(Records drawn from a dataset)

◆ ◆ ◆ ◆ ◆ ◆ ◆

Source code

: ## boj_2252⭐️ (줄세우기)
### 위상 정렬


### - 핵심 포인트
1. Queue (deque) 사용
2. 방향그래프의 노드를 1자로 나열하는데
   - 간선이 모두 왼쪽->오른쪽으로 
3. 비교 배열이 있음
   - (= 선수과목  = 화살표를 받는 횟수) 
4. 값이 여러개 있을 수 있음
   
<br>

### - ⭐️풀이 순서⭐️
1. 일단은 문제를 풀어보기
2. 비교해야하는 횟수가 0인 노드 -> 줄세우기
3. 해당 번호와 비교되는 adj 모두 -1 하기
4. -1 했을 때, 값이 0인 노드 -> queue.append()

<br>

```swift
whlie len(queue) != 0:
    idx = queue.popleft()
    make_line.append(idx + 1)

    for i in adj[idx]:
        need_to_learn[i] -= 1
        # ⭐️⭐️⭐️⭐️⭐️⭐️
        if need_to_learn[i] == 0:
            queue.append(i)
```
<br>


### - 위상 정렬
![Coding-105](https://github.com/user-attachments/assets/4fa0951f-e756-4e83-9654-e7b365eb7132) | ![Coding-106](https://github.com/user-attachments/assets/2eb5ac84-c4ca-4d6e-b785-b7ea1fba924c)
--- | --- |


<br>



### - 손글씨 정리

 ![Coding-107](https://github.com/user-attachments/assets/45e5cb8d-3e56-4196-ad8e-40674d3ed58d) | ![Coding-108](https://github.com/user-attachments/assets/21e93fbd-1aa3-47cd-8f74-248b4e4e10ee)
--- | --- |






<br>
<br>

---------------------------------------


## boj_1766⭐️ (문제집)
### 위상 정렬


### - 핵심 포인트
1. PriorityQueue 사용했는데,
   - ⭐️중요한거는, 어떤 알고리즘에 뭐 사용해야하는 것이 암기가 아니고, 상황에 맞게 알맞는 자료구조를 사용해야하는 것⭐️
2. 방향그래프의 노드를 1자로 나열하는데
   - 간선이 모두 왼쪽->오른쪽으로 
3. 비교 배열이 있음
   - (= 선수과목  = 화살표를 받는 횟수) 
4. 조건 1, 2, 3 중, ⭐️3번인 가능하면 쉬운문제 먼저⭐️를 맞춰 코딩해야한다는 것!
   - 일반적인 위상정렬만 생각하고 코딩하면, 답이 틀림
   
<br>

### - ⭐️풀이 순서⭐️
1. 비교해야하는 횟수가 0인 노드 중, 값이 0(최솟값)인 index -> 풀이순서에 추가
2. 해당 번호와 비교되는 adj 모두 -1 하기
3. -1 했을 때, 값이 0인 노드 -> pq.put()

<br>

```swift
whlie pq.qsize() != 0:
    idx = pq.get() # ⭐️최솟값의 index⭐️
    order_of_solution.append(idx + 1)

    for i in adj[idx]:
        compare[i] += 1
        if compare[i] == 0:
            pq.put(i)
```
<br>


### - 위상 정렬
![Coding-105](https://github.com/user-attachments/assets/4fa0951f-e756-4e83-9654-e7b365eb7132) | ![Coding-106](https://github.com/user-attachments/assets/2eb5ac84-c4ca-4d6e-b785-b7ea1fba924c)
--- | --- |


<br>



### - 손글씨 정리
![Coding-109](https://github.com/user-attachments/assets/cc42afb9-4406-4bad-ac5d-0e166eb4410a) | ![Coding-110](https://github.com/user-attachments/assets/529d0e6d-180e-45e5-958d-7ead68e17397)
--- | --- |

◆ ◆ ◆ ◆ ◆ ◆ ◆

> [EXERCISE INSTRUCTIONS]: Give the data back in full, matching it character for character.

> [OUTPUT FOR THIS TASK]:
Source code

: ## boj_2252⭐️ (줄세우기)
### 위상 정렬


### - 핵심 포인트
1. Queue (deque) 사용
2. 방향그래프의 노드를 1자로 나열하는데
   - 간선이 모두 왼쪽->오른쪽으로 
3. 비교 배열이 있음
   - (= 선수과목  = 화살표를 받는 횟수) 
4. 값이 여러개 있을 수 있음
   
<br>

### - ⭐️풀이 순서⭐️
1. 일단은 문제를 풀어보기
2. 비교해야하는 횟수가 0인 노드 -> 줄세우기
3. 해당 번호와 비교되는 adj 모두 -1 하기
4. -1 했을 때, 값이 0인 노드 -> queue.append()

<br>

```swift
whlie len(queue) != 0:
    idx = queue.popleft()
    make_line.append(idx + 1)

    for i in adj[idx]:
        need_to_learn[i] -= 1
        # ⭐️⭐️⭐️⭐️⭐️⭐️
        if need_to_learn[i] == 0:
            queue.append(i)
```
<br>


### - 위상 정렬
![Coding-105](https://github.com/user-attachments/assets/4fa0951f-e756-4e83-9654-e7b365eb7132) | ![Coding-106](https://github.com/user-attachments/assets/2eb5ac84-c4ca-4d6e-b785-b7ea1fba924c)
--- | --- |


<br>



### - 손글씨 정리

 ![Coding-107](https://github.com/user-attachments/assets/45e5cb8d-3e56-4196-ad8e-40674d3ed58d) | ![Coding-108](https://github.com/user-attachments/assets/21e93fbd-1aa3-47cd-8f74-248b4e4e10ee)
--- | --- |






<br>
<br>

---------------------------------------


## boj_1766⭐️ (문제집)
### 위상 정렬


### - 핵심 포인트
1. PriorityQueue 사용했는데,
   - ⭐️중요한거는, 어떤 알고리즘에 뭐 사용해야하는 것이 암기가 아니고, 상황에 맞게 알맞는 자료구조를 사용해야하는 것⭐️
2. 방향그래프의 노드를 1자로 나열하는데
   - 간선이 모두 왼쪽->오른쪽으로 
3. 비교 배열이 있음
   - (= 선수과목  = 화살표를 받는 횟수) 
4. 조건 1, 2, 3 중, ⭐️3번인 가능하면 쉬운문제 먼저⭐️를 맞춰 코딩해야한다는 것!
   - 일반적인 위상정렬만 생각하고 코딩하면, 답이 틀림
   
<br>

### - ⭐️풀이 순서⭐️
1. 비교해야하는 횟수가 0인 노드 중, 값이 0(최솟값)인 index -> 풀이순서에 추가
2. 해당 번호와 비교되는 adj 모두 -1 하기
3. -1 했을 때, 값이 0인 노드 -> pq.put()

<br>

```swift
whlie pq.qsize() != 0:
    idx = pq.get() # ⭐️최솟값의 index⭐️
    order_of_solution.append(idx + 1)

    for i in adj[idx]:
        compare[i] += 1
        if compare[i] == 0:
            pq.put(i)
```
<br>


### - 위상 정렬
![Coding-105](https://github.com/user-attachments/assets/4fa0951f-e756-4e83-9654-e7b365eb7132) | ![Coding-106](https://github.com/user-attachments/assets/2eb5ac84-c4ca-4d6e-b785-b7ea1fba924c)
--- | --- |


<br>



### - 손글씨 정리
![Coding-109](https://github.com/user-attachments/assets/cc42afb9-4406-4bad-ac5d-0e166eb4410a) | ![Coding-110](https://github.com/user-attachments/assets/529d0e6d-180e-45e5-958d-7ead68e17397)
--- | --- |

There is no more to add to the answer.